Het belang van gedegen en kritisch historisch onderzoek is evident. In dergelijk onderzoek wordt geprobeerd door gevestigde beelden heen te breken en mensen uit het verleden opnieuw tot leven te brengen.

De tand des tijds vermaalt de herinnering aan ons bestaan op aarde tot een handvol anekdotes en enkele - soms lukrake - typeringen. Het is de prachtige taak van kundige en betrokken historici om die eendimensionale karakters weer kleur op de wangen te geven. Om de complexiteit van hun gevoelsleven bloot te leggen. En om hen tot hun recht te laten komen in de context van de wereld waarin zij leefden.

Een wereld die op tal van manieren verbonden is met onze wereld hier en nu, vaak zonder dat we ons dat realiseren.

U beschrijft de drie koningen met hun drijfveren en daden, hun talenten en teleurstellingen, en ja, ook hun fouten en falen.
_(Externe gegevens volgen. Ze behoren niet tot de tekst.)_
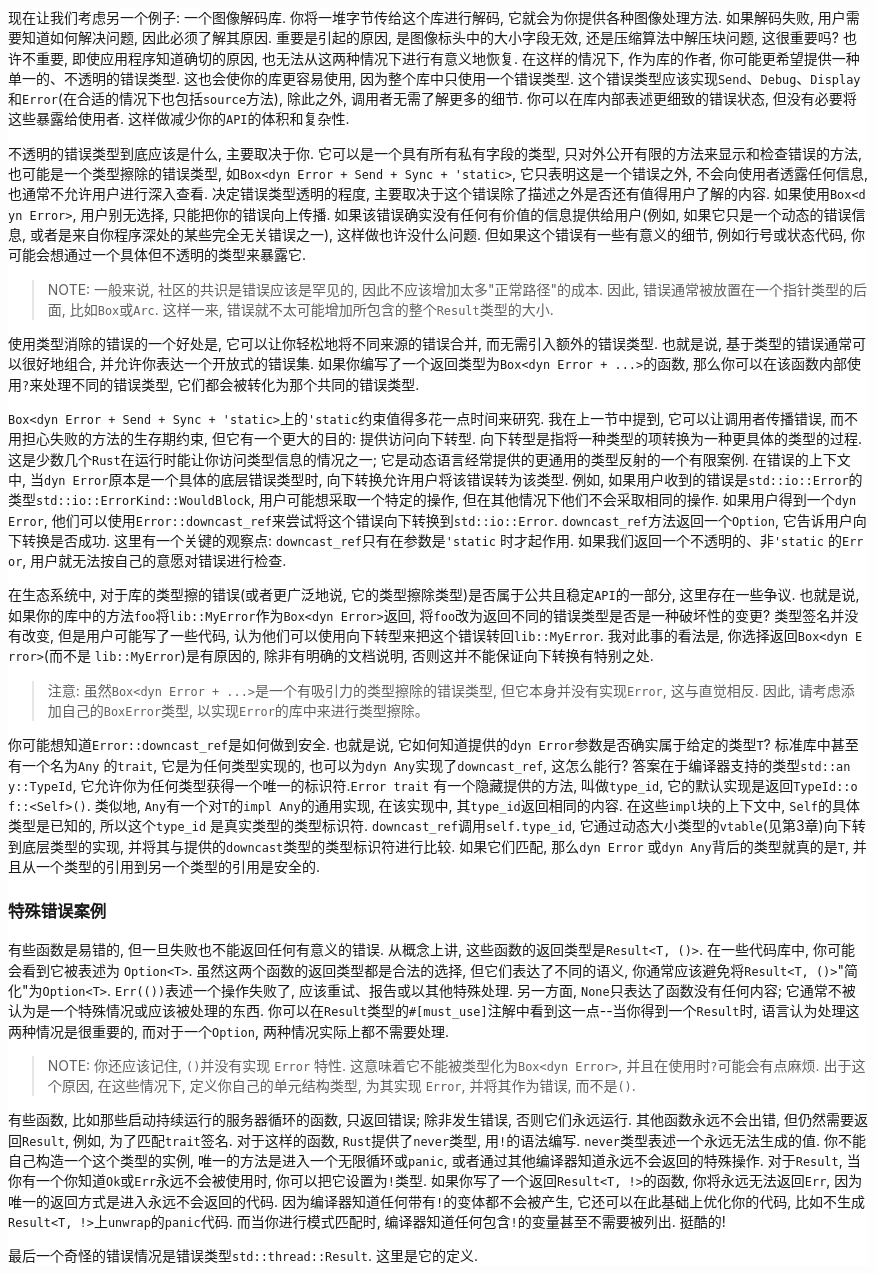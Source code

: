现在让我们考虑另一个例子: 一个图像解码库. 你将一堆字节传给这个库进行解码, 它就会为你提供各种图像处理方法. 如果解码失败, 用户需要知道如何解决问题, 因此必须了解其原因. 重要是引起的原因, 是图像标头中的大小字段无效, 还是压缩算法中解压块问题, 这很重要吗? 也许不重要, 即使应用程序知道确切的原因, 也无法从这两种情况下进行有意义地恢复. 在这样的情况下, 作为库的作者, 你可能更希望提供一种单一的、不透明的错误类型. 这也会使你的库更容易使用, 因为整个库中只使用一个错误类型. 这个错误类型应该实现`Send`、`Debug`、`Display`和`Error`(在合适的情况下也包括`source`方法), 除此之外, 调用者无需了解更多的细节. 你可以在库内部表述更细致的错误状态, 但没有必要将这些暴露给使用者. 这样做减少你的`API`的体积和复杂性.

不透明的错误类型到底应该是什么, 主要取决于你. 它可以是一个具有所有私有字段的类型, 只对外公开有限的方法来显示和检查错误的方法, 也可能是一个类型擦除的错误类型, 如`Box<dyn Error + Send + Sync + 'static>`, 它只表明这是一个错误之外, 不会向使用者透露任何信息, 也通常不允许用户进行深入查看. 决定错误类型透明的程度, 主要取决于这个错误除了描述之外是否还有值得用户了解的内容. 如果使用`Box<dyn Error>`, 用户别无选择, 只能把你的错误向上传播. 如果该错误确实没有任何有价值的信息提供给用户(例如, 如果它只是一个动态的错误信息, 或者是来自你程序深处的某些完全无关错误之一), 这样做也许没什么问题. 但如果这个错误有一些有意义的细节, 例如行号或状态代码, 你可能会想通过一个具体但不透明的类型来暴露它.

> NOTE: 一般来说, 社区的共识是错误应该是罕见的, 因此不应该增加太多"正常路径"的成本. 因此, 错误通常被放置在一个指针类型的后面, 比如`Box`或`Arc`. 这样一来, 错误就不太可能增加所包含的整个`Result`类型的大小.

使用类型消除的错误的一个好处是, 它可以让你轻松地将不同来源的错误合并, 而无需引入额外的错误类型. 也就是说, 基于类型的错误通常可以很好地组合, 并允许你表达一个开放式的错误集. 如果你编写了一个返回类型为`Box<dyn Error + ...>`的函数, 那么你可以在该函数内部使用`?`来处理不同的错误类型, 它们都会被转化为那个共同的错误类型.

`Box<dyn Error + Send + Sync + 'static>`上的`'static`约束值得多花一点时间来研究. 我在上一节中提到, 它可以让调用者传播错误, 而不用担心失败的方法的生存期约束, 但它有一个更大的目的: 提供访问向下转型. 向下转型是指将一种类型的项转换为一种更具体的类型的过程. 这是少数几个`Rust`在运行时能让你访问类型信息的情况之一; 它是动态语言经常提供的更通用的类型反射的一个有限案例. 在错误的上下文中, 当`dyn Error`原本是一个具体的底层错误类型时, 向下转换允许用户将该错误转为该类型. 例如, 如果用户收到的错误是`std::io::Error`的类型`std::io::ErrorKind::WouldBlock`, 用户可能想采取一个特定的操作, 但在其他情况下他们不会采取相同的操作. 如果用户得到一个`dyn Error`, 他们可以使用`Error::downcast_ref`来尝试将这个错误向下转换到`std::io::Error`. `downcast_ref`方法返回一个`Option`, 它告诉用户向下转换是否成功. 这里有一个关键的观察点: `downcast_ref`只有在参数是`'static` 时才起作用. 如果我们返回一个不透明的、非`'static` 的`Error`, 用户就无法按自己的意愿对错误进行检查.

在生态系统中, 对于库的类型擦的错误(或者更广泛地说, 它的类型擦除类型)是否属于公共且稳定`API`的一部分, 这里存在一些争议. 也就是说, 如果你的库中的方法`foo`将`lib::MyError`作为`Box<dyn Error>`返回, 将`foo`改为返回不同的错误类型是否是一种破坏性的变更? 类型签名并没有改变, 但是用户可能写了一些代码, 认为他们可以使用向下转型来把这个错误转回`lib::MyError`. 我对此事的看法是, 你选择返回`Box<dyn Error>`(而不是 `lib::MyError`)是有原因的, 除非有明确的文档说明, 否则这并不能保证向下转换有特别之处.

> 注意: 虽然`Box<dyn Error + ...>`是一个有吸引力的类型擦除的错误类型, 但它本身并没有实现`Error`, 这与直觉相反. 因此, 请考虑添加自己的`BoxError`类型, 以实现`Error`的库中来进行类型擦除。

你可能想知道`Error::downcast_ref`是如何做到安全. 也就是说, 它如何知道提供的`dyn Error`参数是否确实属于给定的类型`T`? 标准库中甚至有一个名为`Any` 的`trait`, 它是为任何类型实现的, 也可以为`dyn Any`实现了`downcast_ref`, 这怎么能行? 答案在于编译器支持的类型`std::any::TypeId`, 它允许你为任何类型获得一个唯一的标识符.`Error trait` 有一个隐藏提供的方法, 叫做`type_id`, 它的默认实现是返回`TypeId::of::<Self>()`. 类似地, `Any`有一个对`T`的`impl Any`的通用实现, 在该实现中, 其`type_id`返回相同的内容. 在这些`impl`块的上下文中, `Self`的具体类型是已知的, 所以这个`type_id` 是真实类型的类型标识符. `downcast_ref`调用`self.type_id`, 它通过动态大小类型的`vtable`(见第3章)向下转到底层类型的实现, 并将其与提供的`downcast`类型的类型标识符进行比较. 如果它们匹配, 那么`dyn Error` 或`dyn Any`背后的类型就真的是`T`, 并且从一个类型的引用到另一个类型的引用是安全的.

### 特殊错误案例

有些函数是易错的, 但一旦失败也不能返回任何有意义的错误. 从概念上讲, 这些函数的返回类型是`Result<T, ()>`. 在一些代码库中, 你可能会看到它被表述为 `Option<T>`. 虽然这两个函数的返回类型都是合法的选择, 但它们表达了不同的语义, 你通常应该避免将`Result<T, ()>`"简化"为`Option<T>`. `Err(())`表述一个操作失败了, 应该重试、报告或以其他特殊处理. 另一方面, `None`只表达了函数没有任何内容; 它通常不被认为是一个特殊情况或应该被处理的东西. 你可以在`Result`类型的`#[must_use]`注解中看到这一点--当你得到一个`Result`时, 语言认为处理这两种情况是很重要的, 而对于一个`Option`, 两种情况实际上都不需要处理.

> NOTE: 你还应该记住, `()`并没有实现 `Error` 特性. 这意味着它不能被类型化为`Box<dyn Error>`, 并且在使用时`?`可能会有点麻烦. 出于这个原因, 在这些情况下, 定义你自己的单元结构类型, 为其实现 `Error`, 并将其作为错误, 而不是`()`.

有些函数, 比如那些启动持续运行的服务器循环的函数, 只返回错误; 除非发生错误, 否则它们永远运行. 其他函数永远不会出错, 但仍然需要返回`Result`, 例如, 为了匹配`trait`签名. 对于这样的函数, `Rust`提供了`never`类型, 用`!`的语法编写. `never`类型表述一个永远无法生成的值. 你不能自己构造一个这个类型的实例, 唯一的方法是进入一个无限循环或`panic`, 或者通过其他编译器知道永远不会返回的特殊操作. 对于`Result`, 当你有一个你知道`Ok`或`Err`永远不会被使用时, 你可以把它设置为`!`类型. 如果你写了一个返回`Result<T, !>`的函数, 你将永远无法返回`Err`, 因为唯一的返回方式是进入永远不会返回的代码. 因为编译器知道任何带有`!`的变体都不会被产生, 它还可以在此基础上优化你的代码, 比如不生成`Result<T, !>`上`unwrap`的`panic`代码. 而当你进行模式匹配时, 编译器知道任何包含`!`的变量甚至不需要被列出. 挺酷的!

最后一个奇怪的错误情况是错误类型`std::thread::Result`. 这里是它的定义.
Daarmee geeft U een zo eerlijk mogelijk beeld.

De personen krijgen reliëf. Sterke eigenschappen en persoonlijke prestaties krijgen aandacht. Menselijke zwakheden en mislukkingen óók. U laat de bronnen spreken. Zoals het hoort in onbevangen en integer wetenschappelijk werk.

U heeft in de ontwikkeling van ons Koninkrijk een geschiedkundig monument tot stand gebracht waar toekomstige vakgenoten niet omheen kunnen. En dat is een groot compliment waard.

Is dit 'het laatste woord'? Nee, dat is het niet, en dat kán het ook niet zijn. Nieuwe generaties historici zullen zich opnieuw rekenschap geven van het verleden en daarbij nieuwe accenten zetten en lacunes invullen. Geschiedenis is een levend organisme. Dat maakt haar zo ongekend fascinerend. Ik denk dat we die fascinatie delen.

U heeft de ambitie een grotere groep mensen te bereiken dan alleen de deskundigen. Ik hoop van harte dat deze biografieën hun weg zullen vinden naar vele huiskamers, bibliotheken, treincoupés en vakantieadressen. Kortom: overal waar mensen lezen.

Wie van Nederland houdt, houdt óók van de geschiedenis van Nederland. Dus in potentie is Uw bereik ongekend groot.

Morgen staan we stil bij de landing van Prins Willem Frederik op het strand van Scheveningen, 200 jaar geleden. Daarmee werd de kiem gelegd van de nieuwe staat die later het Koninkrijk der Nederlanden zou worden. Aan de vooravond van die viering heeft U ons allen een waardevol geschenk gegeven, met drie portretten van mannen van vlees en bloed. Dank U wel!